WHAT TO WORK ON — In the data below, find every line with the word "already" and copy it.

RECORDS —
Content starts
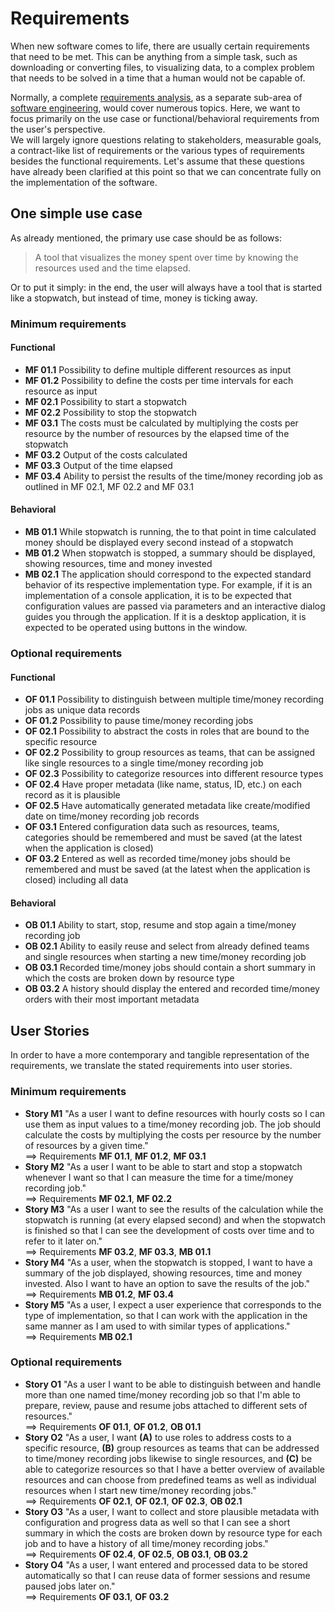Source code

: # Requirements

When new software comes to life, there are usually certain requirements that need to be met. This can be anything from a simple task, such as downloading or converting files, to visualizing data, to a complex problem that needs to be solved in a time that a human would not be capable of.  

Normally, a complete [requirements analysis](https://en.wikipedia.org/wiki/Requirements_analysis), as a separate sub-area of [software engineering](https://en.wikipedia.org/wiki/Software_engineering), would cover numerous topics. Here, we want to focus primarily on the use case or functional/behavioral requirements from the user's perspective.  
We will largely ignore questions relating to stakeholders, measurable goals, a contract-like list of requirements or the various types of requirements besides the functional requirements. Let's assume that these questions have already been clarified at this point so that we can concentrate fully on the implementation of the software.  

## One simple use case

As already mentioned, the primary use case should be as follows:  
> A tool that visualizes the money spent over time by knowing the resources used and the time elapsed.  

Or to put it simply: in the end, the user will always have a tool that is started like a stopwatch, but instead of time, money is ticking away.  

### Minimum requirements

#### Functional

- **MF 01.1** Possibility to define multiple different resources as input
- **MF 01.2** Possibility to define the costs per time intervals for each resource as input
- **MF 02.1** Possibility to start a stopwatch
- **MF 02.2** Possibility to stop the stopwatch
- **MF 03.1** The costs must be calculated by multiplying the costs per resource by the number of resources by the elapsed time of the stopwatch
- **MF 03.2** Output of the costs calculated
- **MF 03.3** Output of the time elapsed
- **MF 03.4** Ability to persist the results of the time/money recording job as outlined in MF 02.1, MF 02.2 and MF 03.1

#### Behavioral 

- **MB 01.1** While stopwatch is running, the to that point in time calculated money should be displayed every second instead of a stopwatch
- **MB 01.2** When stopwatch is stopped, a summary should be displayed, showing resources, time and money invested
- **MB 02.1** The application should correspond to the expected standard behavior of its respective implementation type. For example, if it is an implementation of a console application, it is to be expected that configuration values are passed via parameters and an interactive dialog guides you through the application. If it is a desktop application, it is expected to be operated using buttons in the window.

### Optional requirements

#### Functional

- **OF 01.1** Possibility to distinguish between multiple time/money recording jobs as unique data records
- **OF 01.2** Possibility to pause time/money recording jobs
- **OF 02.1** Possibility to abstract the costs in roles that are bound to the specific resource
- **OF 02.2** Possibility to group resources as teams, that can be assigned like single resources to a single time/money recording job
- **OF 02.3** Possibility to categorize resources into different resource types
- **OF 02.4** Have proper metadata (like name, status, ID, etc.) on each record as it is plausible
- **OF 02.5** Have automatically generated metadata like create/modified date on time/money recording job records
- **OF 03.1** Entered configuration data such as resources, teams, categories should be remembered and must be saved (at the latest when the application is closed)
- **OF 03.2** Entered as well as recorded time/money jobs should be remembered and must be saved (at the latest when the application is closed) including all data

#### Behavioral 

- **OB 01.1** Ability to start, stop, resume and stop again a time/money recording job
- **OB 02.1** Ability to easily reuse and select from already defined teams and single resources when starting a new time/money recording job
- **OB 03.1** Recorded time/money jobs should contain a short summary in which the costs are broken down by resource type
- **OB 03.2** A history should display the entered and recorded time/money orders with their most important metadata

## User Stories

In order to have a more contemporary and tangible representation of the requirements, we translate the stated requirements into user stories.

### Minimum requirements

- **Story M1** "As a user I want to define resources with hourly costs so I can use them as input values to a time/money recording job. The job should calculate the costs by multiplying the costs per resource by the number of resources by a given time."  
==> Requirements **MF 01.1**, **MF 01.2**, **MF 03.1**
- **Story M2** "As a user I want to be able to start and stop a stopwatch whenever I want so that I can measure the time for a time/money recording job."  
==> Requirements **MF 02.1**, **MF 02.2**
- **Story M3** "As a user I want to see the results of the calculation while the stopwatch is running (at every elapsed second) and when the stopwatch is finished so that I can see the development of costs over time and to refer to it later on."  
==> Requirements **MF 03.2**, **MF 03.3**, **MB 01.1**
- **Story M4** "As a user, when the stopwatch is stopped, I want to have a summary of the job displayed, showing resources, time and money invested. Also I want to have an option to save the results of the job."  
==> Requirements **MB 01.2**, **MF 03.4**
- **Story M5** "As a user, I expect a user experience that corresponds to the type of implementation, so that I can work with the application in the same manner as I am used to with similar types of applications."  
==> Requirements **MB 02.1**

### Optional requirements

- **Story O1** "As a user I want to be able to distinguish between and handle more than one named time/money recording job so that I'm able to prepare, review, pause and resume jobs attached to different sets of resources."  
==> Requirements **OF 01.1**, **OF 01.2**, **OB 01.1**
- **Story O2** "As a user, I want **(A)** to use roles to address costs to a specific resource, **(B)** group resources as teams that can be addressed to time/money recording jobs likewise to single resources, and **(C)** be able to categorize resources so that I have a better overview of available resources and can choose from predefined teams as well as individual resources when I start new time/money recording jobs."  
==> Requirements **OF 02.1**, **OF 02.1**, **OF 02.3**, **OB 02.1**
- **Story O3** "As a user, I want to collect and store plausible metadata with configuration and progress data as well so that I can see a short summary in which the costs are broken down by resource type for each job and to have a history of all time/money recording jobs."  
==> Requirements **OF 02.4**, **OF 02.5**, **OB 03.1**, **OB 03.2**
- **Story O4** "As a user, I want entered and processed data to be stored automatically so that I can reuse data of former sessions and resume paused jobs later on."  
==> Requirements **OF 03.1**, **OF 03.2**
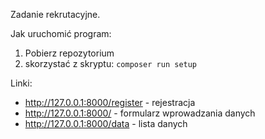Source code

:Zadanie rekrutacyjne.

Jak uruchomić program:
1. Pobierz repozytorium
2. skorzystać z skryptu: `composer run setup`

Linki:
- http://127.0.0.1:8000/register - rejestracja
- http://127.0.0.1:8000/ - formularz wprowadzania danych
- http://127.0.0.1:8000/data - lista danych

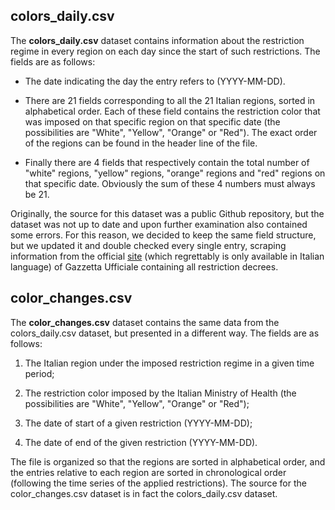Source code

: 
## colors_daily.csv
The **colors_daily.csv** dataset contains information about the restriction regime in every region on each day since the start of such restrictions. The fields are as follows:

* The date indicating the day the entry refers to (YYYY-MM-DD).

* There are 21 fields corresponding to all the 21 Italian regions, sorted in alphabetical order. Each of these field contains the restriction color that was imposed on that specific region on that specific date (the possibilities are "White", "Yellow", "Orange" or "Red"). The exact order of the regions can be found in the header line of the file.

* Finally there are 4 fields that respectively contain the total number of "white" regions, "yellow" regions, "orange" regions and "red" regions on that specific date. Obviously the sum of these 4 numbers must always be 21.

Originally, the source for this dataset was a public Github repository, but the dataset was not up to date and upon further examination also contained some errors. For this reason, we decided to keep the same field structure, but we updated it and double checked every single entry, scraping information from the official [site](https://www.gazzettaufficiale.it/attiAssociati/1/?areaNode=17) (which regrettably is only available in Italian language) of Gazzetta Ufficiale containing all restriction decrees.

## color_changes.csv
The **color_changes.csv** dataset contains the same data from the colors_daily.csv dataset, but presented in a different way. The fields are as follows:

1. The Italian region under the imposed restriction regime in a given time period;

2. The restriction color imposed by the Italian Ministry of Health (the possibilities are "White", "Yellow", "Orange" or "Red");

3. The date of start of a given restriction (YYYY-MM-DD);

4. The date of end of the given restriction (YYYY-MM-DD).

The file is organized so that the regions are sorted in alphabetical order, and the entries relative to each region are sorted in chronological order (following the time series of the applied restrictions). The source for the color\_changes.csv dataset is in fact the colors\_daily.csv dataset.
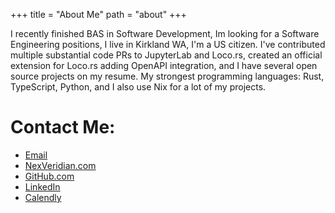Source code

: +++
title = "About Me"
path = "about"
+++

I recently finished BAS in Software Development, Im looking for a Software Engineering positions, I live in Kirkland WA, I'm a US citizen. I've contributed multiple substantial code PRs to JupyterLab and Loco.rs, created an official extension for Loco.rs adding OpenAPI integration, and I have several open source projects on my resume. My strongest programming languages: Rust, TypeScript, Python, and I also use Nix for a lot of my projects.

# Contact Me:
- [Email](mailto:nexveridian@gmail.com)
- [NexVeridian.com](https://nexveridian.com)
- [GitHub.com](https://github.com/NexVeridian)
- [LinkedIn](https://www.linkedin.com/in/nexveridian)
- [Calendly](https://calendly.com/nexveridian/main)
Content ends
Content starts
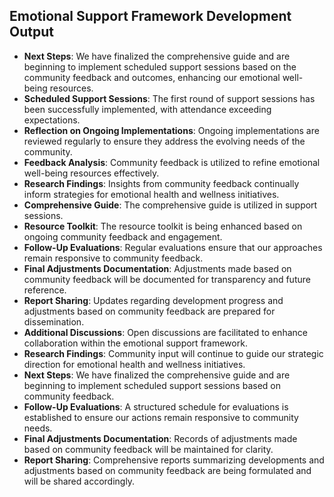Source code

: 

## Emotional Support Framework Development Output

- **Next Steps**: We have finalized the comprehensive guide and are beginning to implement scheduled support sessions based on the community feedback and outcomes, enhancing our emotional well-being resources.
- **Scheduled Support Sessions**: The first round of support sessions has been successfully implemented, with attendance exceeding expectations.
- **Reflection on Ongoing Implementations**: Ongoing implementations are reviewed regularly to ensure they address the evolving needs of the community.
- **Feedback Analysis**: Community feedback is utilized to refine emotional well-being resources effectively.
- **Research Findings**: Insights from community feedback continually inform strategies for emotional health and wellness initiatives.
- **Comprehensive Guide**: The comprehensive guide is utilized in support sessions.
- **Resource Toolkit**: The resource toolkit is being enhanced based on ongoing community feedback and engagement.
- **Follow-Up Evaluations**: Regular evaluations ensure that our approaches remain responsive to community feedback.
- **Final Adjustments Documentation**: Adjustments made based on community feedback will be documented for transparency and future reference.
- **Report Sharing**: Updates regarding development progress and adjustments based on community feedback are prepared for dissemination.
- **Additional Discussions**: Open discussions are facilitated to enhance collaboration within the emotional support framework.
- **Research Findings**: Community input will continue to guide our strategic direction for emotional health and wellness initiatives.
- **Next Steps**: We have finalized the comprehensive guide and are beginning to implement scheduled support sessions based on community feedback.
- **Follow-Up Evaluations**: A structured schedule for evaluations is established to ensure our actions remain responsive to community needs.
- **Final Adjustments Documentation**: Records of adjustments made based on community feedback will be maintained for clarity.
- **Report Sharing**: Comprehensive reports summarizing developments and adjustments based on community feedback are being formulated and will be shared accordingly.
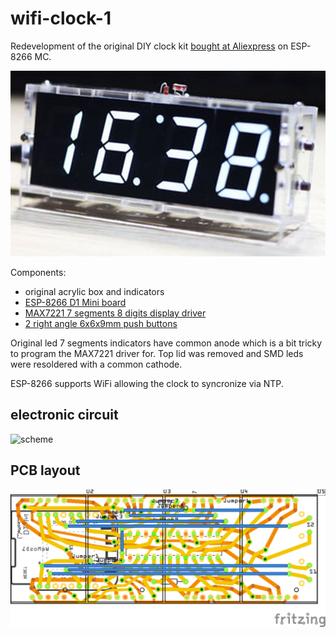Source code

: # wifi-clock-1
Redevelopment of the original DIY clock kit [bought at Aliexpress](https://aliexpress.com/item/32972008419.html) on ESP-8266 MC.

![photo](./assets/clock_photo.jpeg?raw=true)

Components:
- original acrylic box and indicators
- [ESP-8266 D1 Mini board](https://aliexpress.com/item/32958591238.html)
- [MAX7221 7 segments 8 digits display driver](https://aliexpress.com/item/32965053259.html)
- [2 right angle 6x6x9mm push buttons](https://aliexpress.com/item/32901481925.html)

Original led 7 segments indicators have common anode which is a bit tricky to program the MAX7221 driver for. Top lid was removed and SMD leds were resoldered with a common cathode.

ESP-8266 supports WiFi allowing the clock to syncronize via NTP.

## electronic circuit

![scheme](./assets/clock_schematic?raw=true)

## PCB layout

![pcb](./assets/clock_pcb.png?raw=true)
Content ends
Content starts
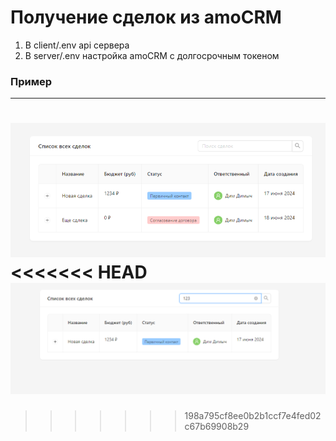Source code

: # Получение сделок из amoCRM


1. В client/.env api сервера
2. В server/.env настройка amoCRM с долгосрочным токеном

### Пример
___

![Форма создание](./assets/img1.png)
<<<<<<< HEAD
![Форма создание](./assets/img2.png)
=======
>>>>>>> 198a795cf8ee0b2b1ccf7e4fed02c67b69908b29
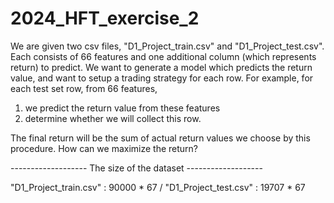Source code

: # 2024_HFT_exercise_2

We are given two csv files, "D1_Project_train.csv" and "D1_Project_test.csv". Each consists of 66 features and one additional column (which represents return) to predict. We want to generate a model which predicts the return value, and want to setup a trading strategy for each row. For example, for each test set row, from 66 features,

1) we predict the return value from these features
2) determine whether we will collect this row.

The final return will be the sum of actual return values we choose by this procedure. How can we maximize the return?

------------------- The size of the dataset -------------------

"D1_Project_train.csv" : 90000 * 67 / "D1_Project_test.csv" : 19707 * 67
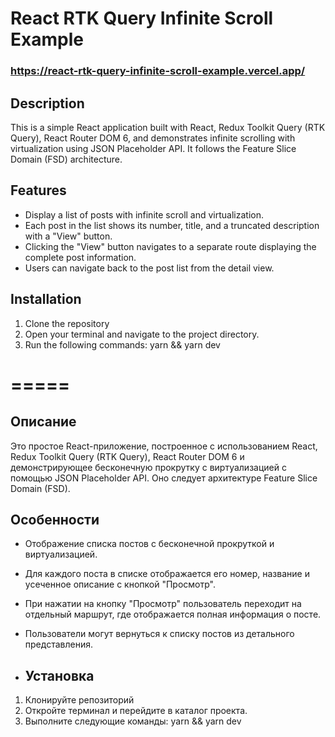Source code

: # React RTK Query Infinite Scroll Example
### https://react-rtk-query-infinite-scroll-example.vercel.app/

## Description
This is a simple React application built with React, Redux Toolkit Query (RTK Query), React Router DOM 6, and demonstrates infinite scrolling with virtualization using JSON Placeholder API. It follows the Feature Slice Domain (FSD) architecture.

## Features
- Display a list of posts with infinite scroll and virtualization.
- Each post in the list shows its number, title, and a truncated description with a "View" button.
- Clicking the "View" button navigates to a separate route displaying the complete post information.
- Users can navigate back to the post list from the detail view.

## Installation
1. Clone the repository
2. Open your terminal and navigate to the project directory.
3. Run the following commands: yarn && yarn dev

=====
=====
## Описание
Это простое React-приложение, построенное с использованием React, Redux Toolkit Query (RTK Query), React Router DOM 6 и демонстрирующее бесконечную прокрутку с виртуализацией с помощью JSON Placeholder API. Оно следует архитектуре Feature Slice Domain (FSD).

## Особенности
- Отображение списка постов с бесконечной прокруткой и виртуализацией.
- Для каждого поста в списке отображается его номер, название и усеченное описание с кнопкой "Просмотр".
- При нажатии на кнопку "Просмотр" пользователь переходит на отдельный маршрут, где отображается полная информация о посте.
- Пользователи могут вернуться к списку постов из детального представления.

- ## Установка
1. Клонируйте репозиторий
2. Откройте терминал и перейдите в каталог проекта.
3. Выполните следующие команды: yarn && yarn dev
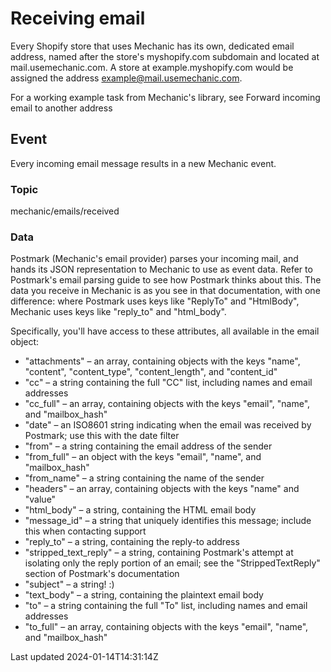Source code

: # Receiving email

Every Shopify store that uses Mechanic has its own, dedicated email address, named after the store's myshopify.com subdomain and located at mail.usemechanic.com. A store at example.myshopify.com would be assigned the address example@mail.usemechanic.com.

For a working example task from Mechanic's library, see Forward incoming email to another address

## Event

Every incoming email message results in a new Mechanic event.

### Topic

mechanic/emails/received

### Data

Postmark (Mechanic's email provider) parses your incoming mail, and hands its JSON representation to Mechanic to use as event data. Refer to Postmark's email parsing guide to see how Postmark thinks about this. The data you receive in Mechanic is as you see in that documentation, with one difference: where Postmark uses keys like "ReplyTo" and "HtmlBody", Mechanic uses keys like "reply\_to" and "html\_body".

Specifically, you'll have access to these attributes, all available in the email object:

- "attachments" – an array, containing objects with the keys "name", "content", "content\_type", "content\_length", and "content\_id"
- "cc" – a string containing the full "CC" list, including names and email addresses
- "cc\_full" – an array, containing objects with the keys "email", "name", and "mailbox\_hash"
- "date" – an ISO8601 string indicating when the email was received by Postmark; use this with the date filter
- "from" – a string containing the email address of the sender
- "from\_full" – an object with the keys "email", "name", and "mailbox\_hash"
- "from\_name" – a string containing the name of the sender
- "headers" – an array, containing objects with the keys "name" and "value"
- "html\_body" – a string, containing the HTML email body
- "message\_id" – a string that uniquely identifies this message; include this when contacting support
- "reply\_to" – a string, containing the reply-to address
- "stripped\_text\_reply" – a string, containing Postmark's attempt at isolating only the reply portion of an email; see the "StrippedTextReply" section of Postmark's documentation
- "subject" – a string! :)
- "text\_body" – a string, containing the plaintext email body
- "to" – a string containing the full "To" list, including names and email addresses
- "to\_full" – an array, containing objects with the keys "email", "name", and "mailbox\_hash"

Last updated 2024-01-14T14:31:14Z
Content ends
RESPONSE AREA —
We will largely ignore questions relating to stakeholders, measurable goals, a contract-like list of requirements or the various types of requirements besides the functional requirements. Let's assume that these questions have already been clarified at this point so that we can concentrate fully on the implementation of the software.  
As already mentioned, the primary use case should be as follows:  
- **OB 02.1** Ability to easily reuse and select from already defined teams and single resources when starting a new time/money recording job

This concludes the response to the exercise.